All saints are living stones for Christ’s assembly by divine calling. That is what we are in the thought and intention of God. But we have to become living stones characteristically, and the Father’s work is essential to this. Peter was a kind of [p. 5] pattern man; he confessed the Christ, the Son of the living God, by the Father’s revelation; but no doubt he had afterwards to reach what was involved in his confession in the history of his soul. We often get things first as divine light, and then we have to be brought into the spiritual reality of them by the work of God in our souls. These two things must ever be kept in view: what we are by God’s calling and what we are by God’s work. The first is all that is in God’s mind for us; the second is the measure of our experimental entrance upon it. The first is altogether divine and perfect; as to the second the Spirit may be grieved by us and the work of God hindered.
The assembly, as built by Christ, is composed of those who are in the life of Christ by the Spirit and who own no other, and therefore the gates of hades cannot prevail against it. Satan can overthrow everything that is of man, but he cannot prevail against what is of Christ.
The Lord said to Peter, “Thou art Peter, (a stone: note h, Matthew 16: 18) and on this rock I will build my assembly”. There is something in common between a stone and a rock; a stone is a small piece of the same material as a rock. Peter was a bit of the Rock, and that is what saints are. As taught by the Father to appreciate Christ, and to turn from what is not Christ, we, that is true believers, are of kindred nature with Christ. “For both he that sanctifies and those sanctified are all of one; for which cause he is not ashamed to call them brethren” (Hebrews 2: 11).

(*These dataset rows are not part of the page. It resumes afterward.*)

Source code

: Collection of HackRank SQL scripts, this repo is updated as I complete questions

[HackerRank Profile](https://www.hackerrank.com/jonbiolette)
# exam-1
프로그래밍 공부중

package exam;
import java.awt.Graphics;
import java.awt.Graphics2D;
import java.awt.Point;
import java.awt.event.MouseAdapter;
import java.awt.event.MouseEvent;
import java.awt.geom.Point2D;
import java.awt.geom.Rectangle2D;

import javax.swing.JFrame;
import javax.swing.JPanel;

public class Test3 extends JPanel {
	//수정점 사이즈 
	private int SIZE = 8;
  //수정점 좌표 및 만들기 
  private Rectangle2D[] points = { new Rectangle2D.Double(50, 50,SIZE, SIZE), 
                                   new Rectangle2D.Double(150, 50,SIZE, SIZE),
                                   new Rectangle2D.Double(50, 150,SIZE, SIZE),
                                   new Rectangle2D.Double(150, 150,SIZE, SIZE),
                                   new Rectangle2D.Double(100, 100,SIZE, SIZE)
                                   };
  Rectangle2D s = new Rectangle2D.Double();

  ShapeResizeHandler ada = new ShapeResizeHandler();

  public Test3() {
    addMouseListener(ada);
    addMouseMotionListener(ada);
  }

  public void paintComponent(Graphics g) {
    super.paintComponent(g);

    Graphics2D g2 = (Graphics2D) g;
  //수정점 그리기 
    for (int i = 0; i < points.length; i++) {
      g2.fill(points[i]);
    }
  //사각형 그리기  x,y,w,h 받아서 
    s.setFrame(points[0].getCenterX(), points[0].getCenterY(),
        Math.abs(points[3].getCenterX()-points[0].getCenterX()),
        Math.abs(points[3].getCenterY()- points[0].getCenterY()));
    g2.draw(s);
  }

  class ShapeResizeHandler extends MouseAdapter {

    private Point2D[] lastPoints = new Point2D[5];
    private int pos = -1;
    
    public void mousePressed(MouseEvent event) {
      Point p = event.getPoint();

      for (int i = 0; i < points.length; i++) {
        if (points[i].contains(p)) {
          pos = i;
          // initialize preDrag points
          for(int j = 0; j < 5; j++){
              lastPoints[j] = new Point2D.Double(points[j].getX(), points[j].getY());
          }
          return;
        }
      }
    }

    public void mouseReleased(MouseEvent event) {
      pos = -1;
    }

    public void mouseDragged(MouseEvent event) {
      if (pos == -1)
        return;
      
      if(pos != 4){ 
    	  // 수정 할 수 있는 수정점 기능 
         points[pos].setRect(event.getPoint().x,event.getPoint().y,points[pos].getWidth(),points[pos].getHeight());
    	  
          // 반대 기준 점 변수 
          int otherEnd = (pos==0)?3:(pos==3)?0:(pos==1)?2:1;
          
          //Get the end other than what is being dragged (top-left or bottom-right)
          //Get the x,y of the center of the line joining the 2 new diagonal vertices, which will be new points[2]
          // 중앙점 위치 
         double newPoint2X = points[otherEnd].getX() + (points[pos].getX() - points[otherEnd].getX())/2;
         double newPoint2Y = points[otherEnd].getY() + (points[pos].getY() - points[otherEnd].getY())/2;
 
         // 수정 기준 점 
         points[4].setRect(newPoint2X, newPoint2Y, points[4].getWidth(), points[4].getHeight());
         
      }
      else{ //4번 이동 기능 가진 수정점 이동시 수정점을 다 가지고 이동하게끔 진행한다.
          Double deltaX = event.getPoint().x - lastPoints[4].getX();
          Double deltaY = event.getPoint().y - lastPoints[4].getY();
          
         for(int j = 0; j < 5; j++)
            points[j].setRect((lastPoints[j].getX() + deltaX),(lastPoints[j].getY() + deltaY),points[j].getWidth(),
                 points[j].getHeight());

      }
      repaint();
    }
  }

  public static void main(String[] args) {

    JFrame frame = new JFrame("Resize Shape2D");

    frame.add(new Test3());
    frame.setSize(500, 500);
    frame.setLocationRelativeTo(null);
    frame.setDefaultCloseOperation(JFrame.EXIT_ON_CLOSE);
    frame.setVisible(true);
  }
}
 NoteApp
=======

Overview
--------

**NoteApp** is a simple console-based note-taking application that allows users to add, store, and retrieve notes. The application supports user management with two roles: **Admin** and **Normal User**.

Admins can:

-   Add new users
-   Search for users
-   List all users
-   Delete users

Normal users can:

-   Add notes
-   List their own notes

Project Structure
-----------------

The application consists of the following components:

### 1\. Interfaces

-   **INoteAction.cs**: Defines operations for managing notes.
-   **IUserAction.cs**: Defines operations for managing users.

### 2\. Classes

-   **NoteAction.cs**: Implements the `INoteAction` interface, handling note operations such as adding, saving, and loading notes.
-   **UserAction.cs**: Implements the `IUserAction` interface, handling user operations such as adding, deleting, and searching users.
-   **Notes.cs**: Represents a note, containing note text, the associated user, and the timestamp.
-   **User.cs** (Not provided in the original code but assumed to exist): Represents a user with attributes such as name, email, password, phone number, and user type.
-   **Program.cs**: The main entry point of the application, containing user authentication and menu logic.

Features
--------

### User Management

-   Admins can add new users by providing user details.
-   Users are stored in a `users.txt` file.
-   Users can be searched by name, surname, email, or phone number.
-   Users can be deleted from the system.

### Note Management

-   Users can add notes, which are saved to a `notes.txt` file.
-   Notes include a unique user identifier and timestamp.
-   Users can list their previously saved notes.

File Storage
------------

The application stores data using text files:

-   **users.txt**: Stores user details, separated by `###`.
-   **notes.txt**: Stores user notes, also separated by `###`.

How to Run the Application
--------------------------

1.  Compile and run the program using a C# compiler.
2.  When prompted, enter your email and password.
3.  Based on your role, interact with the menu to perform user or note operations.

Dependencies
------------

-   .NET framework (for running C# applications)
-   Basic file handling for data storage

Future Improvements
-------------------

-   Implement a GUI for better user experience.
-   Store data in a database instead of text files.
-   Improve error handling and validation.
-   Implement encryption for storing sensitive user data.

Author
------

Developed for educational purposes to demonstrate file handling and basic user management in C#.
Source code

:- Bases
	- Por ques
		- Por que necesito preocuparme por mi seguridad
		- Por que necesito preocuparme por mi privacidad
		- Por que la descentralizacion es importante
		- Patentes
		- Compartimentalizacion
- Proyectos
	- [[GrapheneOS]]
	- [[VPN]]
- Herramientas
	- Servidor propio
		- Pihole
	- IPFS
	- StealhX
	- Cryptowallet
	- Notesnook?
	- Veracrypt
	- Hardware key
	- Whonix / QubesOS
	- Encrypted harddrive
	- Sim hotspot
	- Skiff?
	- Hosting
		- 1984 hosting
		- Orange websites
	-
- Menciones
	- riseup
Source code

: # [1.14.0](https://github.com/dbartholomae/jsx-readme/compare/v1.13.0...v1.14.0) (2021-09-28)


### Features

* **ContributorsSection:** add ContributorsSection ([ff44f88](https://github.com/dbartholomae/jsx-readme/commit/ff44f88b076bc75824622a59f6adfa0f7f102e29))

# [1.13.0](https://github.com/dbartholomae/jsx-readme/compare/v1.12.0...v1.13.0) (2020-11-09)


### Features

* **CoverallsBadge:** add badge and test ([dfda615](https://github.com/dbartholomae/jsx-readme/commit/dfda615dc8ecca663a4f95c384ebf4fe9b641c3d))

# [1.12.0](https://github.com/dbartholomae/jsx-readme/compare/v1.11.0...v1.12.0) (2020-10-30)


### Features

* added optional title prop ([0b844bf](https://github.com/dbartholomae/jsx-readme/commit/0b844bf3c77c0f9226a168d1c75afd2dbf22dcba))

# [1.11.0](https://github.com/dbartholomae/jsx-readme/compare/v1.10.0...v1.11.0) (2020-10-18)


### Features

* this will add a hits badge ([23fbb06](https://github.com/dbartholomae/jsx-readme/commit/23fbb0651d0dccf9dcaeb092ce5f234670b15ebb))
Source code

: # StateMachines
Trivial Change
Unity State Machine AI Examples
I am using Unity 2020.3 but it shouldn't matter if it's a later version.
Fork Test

If we look around in the world we see that people generally have little or no concern about Christ; His things are of no interest and are meaningless to them. But there are hearts that thrill with joy in the sense of His blessedness and love. What makes the difference? Just this, that it has been well-pleasing to the Father to reveal something of that blessed One to babes (Matthew 11: 25). It is infinitely better to be the smallest, feeblest babe and to perceive the greatness and glory and love of Christ than to be the most honoured person [p. 6] in the world without any appreciation of Him. It is good when Christ can say to one, “Thou art Peter” -’You are of kindred nature to Myself’! Of course it is necessarily so, if He is our life, and in the Spirit we own no other. The Father has taken us up to bring this about in us. If Christ has thrown self and the world and man in the flesh into the shade in the estimation of our hearts, it is clear proof that we have been the subjects of a divine work. It is as such that we are material for Christ’s assembly — divinely formed material for a divine structure. The Christ, the Son of the living God, is now before us, and the consciousness of belonging to Him and being of Him puts us in spirit outside things here and in moral separation from man in the flesh and his world.